Stored data:
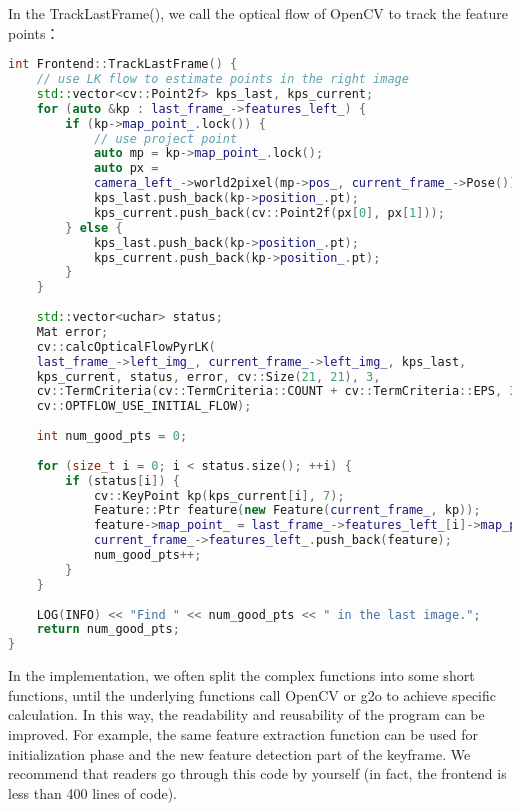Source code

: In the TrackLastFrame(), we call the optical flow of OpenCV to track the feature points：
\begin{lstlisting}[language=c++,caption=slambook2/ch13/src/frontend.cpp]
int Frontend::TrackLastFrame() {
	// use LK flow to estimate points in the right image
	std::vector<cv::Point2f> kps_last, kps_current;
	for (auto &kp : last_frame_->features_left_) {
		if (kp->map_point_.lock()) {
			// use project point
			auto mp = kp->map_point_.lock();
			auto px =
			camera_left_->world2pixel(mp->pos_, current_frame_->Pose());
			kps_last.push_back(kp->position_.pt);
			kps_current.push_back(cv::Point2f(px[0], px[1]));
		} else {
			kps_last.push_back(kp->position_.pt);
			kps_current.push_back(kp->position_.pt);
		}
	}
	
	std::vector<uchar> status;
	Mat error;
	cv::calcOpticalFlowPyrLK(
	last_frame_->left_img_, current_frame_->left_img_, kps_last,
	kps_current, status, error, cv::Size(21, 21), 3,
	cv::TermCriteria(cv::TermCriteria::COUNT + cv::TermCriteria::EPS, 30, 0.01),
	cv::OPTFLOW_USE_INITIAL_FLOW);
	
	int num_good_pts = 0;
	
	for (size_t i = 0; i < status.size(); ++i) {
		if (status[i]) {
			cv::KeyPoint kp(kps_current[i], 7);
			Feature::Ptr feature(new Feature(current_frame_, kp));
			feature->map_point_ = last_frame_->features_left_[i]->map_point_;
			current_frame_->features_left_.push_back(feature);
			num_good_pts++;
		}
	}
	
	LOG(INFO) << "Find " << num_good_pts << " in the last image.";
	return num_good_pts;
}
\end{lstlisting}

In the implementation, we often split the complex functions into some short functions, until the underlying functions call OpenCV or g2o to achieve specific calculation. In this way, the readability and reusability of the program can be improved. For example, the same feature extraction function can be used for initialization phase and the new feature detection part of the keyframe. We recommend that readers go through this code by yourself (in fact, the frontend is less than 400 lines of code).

==

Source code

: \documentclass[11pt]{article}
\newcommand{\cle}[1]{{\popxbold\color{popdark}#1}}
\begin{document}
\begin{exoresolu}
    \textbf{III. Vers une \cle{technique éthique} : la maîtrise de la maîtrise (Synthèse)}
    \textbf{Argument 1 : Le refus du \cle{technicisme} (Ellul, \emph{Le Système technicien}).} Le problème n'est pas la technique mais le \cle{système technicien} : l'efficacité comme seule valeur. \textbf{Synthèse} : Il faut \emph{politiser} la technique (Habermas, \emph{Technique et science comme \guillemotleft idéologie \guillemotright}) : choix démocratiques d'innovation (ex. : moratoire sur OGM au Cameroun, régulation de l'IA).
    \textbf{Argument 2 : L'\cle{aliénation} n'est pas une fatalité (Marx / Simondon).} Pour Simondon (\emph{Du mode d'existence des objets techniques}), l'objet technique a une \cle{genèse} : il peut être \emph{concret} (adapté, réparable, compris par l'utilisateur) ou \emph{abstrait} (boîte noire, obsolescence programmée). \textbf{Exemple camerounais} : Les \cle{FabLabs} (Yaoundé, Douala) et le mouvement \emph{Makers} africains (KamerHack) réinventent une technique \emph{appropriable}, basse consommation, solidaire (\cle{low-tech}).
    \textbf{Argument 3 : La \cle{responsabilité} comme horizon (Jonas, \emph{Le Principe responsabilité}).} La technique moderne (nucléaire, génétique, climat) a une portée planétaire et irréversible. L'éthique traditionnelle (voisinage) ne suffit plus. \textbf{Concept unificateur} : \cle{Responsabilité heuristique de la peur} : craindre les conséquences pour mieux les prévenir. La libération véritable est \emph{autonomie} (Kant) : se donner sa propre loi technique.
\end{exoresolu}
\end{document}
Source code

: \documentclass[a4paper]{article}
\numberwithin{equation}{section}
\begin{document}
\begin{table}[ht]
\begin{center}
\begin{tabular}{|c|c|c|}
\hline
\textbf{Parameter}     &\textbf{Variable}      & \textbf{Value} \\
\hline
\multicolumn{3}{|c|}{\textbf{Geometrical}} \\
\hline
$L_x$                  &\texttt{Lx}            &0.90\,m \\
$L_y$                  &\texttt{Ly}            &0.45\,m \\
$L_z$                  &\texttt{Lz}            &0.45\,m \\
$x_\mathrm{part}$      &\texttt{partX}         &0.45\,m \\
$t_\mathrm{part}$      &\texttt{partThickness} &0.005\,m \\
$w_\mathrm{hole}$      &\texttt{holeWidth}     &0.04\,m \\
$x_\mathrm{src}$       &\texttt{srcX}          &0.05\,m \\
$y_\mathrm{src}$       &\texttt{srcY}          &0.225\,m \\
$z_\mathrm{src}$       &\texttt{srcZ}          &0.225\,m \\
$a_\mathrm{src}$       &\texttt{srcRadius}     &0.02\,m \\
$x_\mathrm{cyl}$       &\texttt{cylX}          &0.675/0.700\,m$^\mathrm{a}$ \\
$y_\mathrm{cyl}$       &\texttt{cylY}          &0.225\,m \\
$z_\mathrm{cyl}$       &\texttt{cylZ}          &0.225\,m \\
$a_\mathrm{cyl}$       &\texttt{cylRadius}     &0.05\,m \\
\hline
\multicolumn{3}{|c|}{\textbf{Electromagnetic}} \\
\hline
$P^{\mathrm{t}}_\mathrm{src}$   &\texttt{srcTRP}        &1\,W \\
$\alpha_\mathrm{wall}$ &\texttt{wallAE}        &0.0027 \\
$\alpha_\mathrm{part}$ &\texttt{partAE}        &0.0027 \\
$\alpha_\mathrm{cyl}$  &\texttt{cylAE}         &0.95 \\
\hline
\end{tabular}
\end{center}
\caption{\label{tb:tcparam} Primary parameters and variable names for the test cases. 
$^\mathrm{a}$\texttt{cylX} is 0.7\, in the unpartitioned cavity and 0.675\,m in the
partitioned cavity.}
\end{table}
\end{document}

▶ [Task goal]: For the word "error", how many lines in the records above contain it? Answer with the number and nothing else.

▶ [Exercise answer]: 2